Founding editor of Archer Magazine, Amy Middleton, offers a personal response to the outcome of the 2013 Australian federal election.
I’VE OFTEN WONDERED how democratic leaders responsible for atrocities throughout history were elected by the people they would come to oppress.
I used to put it down to corruption and dishonesty in the democratic process. But the last 12 months in Australian politics have provided a very real account of how a frightened and malcontented people can make rash decisions, fully aware that their consequences will persecute their neighbours.
I never thought I’d be so openly discriminated against by my own leader in Australia. Australia – the lucky country. The country we have all felt chuffed to inhabit, even if our pride is buried beneath layers of shame.
Australia has elected a Prime Minister that stands staunchly against human rights for gay and lesbian Australians. He believes in family only in a traditional sense. He is against diversity. He believes gays and lesbians to be second class, morally beneath straight people.
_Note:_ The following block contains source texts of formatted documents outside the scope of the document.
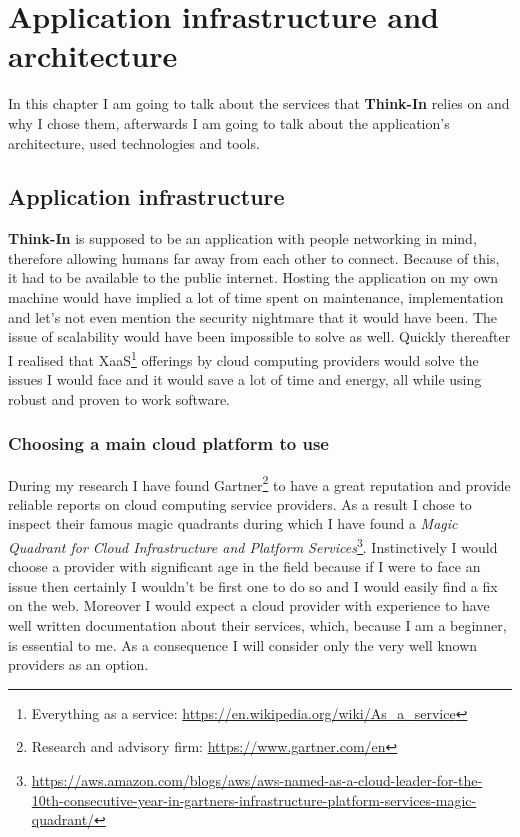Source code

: \chapter{Application infrastructure and architecture}

In this chapter I am going to talk about the services that \textbf{Think-In} relies on and why I chose them, afterwards I am going to talk about the application's architecture, used technologies and tools.

\section{Application infrastructure}

\textbf{Think-In} is supposed to be an application with people networking in mind, therefore allowing humans far away from each other to connect. Because of this, it had to be available to the public internet. Hosting the application on my own machine would have implied a lot of time spent on maintenance, implementation and let's not even mention the security nightmare that it would have been. The issue of scalability would have been impossible to solve as well. Quickly thereafter I realised that XaaS\footnote{Everything as a service: \href{https://en.wikipedia.org/wiki/As\_a\_service}{https://en.wikipedia.org/wiki/As\_a\_service}} offerings by cloud computing providers would solve the issues I would face and it would save a lot of time and energy, all while using robust and proven to work software.

\subsection{Choosing a main cloud platform to use}

During my research I have found Gartner\footnote{Research and advisory firm: \href{https://www.gartner.com/en}{https://www.gartner.com/en}} to have a great reputation and provide reliable reports on cloud computing service providers. As a result I chose to inspect their famous magic quadrants during which I have found a \textit{Magic Quadrant for Cloud Infrastructure and Platform Services}\footnote{\href{https://aws.amazon.com/blogs/aws/aws-named-as-a-cloud-leader-for-the-10th-consecutive-year-in-gartners-infrastructure-platform-services-magic-quadrant/}{https://aws.amazon.com/blogs/aws/aws-named-as-a-cloud-leader-for-the-10th-consecutive-year-in-gartners-infrastructure-platform-services-magic-quadrant/}}. Instinctively I would choose a provider with significant age in the field because if I were to face an issue then certainly I wouldn't be first one to do so and I would easily find a fix on the web. Moreover I would expect a cloud provider with experience to have well written documentation about their services, which, because I am a beginner, is essential to me. As a consequence I will consider only the very well known providers as an option.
He believes in discrimination against gay and lesbian Australians. His open prejudice allows prejudice within the Australian public. With this vote, Australia has actively discriminated against me based on my sexuality, along with thousands of Australians of all ages, socio-economic positions and geographic locations.
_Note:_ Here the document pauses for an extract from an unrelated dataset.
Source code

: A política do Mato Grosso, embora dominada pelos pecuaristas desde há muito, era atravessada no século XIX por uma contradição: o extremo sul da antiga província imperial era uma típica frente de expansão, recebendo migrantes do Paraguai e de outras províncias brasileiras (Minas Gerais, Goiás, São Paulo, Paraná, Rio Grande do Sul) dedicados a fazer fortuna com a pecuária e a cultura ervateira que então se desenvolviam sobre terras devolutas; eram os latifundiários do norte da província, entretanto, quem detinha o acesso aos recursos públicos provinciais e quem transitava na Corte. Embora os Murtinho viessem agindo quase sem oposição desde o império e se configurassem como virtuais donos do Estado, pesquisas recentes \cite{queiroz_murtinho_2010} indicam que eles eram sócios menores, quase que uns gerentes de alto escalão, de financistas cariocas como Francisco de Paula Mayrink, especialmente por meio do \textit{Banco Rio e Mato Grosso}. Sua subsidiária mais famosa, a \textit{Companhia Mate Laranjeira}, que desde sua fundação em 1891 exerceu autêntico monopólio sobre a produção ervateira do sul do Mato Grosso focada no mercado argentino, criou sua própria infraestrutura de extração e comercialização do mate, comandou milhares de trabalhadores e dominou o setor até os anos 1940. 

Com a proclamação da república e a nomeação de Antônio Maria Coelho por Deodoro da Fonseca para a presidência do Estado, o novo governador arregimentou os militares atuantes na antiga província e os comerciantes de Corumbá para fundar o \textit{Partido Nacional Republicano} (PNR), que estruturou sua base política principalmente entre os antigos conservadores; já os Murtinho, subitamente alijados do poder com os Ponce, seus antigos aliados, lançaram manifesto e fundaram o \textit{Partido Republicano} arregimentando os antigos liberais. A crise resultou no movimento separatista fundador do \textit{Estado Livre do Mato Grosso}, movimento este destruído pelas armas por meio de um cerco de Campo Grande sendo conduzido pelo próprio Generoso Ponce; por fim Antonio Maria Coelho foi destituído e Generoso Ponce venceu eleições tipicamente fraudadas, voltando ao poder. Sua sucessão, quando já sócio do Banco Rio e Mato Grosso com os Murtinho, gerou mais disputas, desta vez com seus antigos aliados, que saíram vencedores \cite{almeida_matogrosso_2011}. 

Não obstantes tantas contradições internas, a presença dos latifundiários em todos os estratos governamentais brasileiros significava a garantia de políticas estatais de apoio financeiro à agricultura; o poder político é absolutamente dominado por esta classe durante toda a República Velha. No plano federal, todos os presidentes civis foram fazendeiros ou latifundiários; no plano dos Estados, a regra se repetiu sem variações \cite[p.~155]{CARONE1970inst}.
That’s pretty intense. It’s fascinating and frightening to feel direct prejudice from my leader. It has happened throughout history and the results have been devastating, and it’s shocking to realise we haven’t learned from the outcomes of past divisiveness.
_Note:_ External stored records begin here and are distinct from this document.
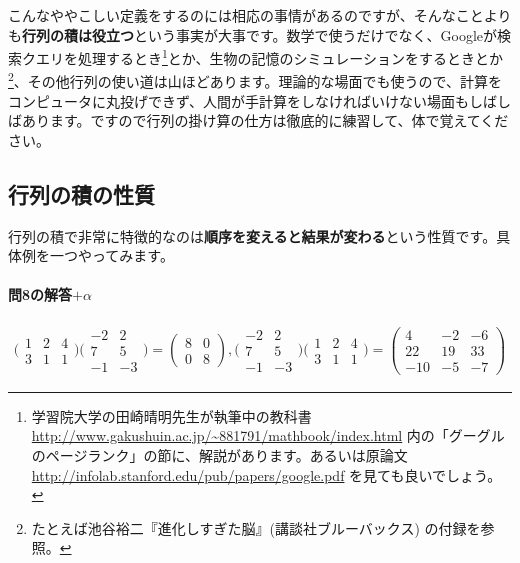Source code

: こんなややこしい定義をするのには相応の事情があるのですが、そんなことよりも\textbf{行列の積は役立つ}という事実が大事です。数学で使うだけでなく、Googleが検索クエリを処理するとき\footnote{学習院大学の田崎晴明先生が執筆中の教科書 \url{http://www.gakushuin.ac.jp/~881791/mathbook/index.html} 内の「グーグルのページランク」の節に、解説があります。あるいは原論文 \url{http://infolab.stanford.edu/pub/papers/google.pdf} を見ても良いでしょう。}とか、生物の記憶のシミュレーションをするときとか\footnote{たとえば池谷裕二『進化しすぎた脳』(講談社ブルーバックス) の付録を参照。}、その他行列の使い道は山ほどあります。理論的な場面でも使うので、計算をコンピュータに丸投げできず、人間が手計算をしなければいけない場面もしばしばあります。ですので行列の掛け算の仕方は徹底的に練習して、体で覚えてください。

\subsection{行列の積の性質}
行列の積で非常に特徴的なのは\textbf{順序を変えると結果が変わる}という性質です。具体例を一つやってみます。

\paragraph{問8の解答$+\alpha$}
\begin{align*}
\biggl(
\begin{array}{ccc}
1 & 2 & 4 \\ \hline
3 & 1 & 1
\end{array}
\biggr)
\Biggl(
\begin{array}{c|c}
-2 & 2 \\
7 & 5 \\
-1 & -3
\end{array}
\Biggr)
=
\begin{pmatrix}
8 & 0 \\
0 & 8
\end{pmatrix}, 
\Biggl(
\begin{array}{cc}
-2 & 2 \\ \hline
7 & 5 \\ \hline
-1 & -3
\end{array}
\Biggr)
\biggl(
\begin{array}{c|c|c}
1 & 2 & 4 \\
3 & 1 & 1
\end{array}
\biggr)
=
\begin{pmatrix}
4 & -2 & -6 \\
22 & 19 & 33 \\
-10 & -5 & -7
\end{pmatrix}
\end{align*}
On a personal level, the silver lining in this situation is that in March, I established what is now an anti-establishment publication which promotes diversity through conversation. These issues were relevant in March but from today on, they are crucial. A leader with prejudice allows for prejudice among his people, and that prejudice has now been given permission to step into the light in our cities, suburbs and towns.
It’s a volatile state of affairs and the possibilities, frankly, are terrifying.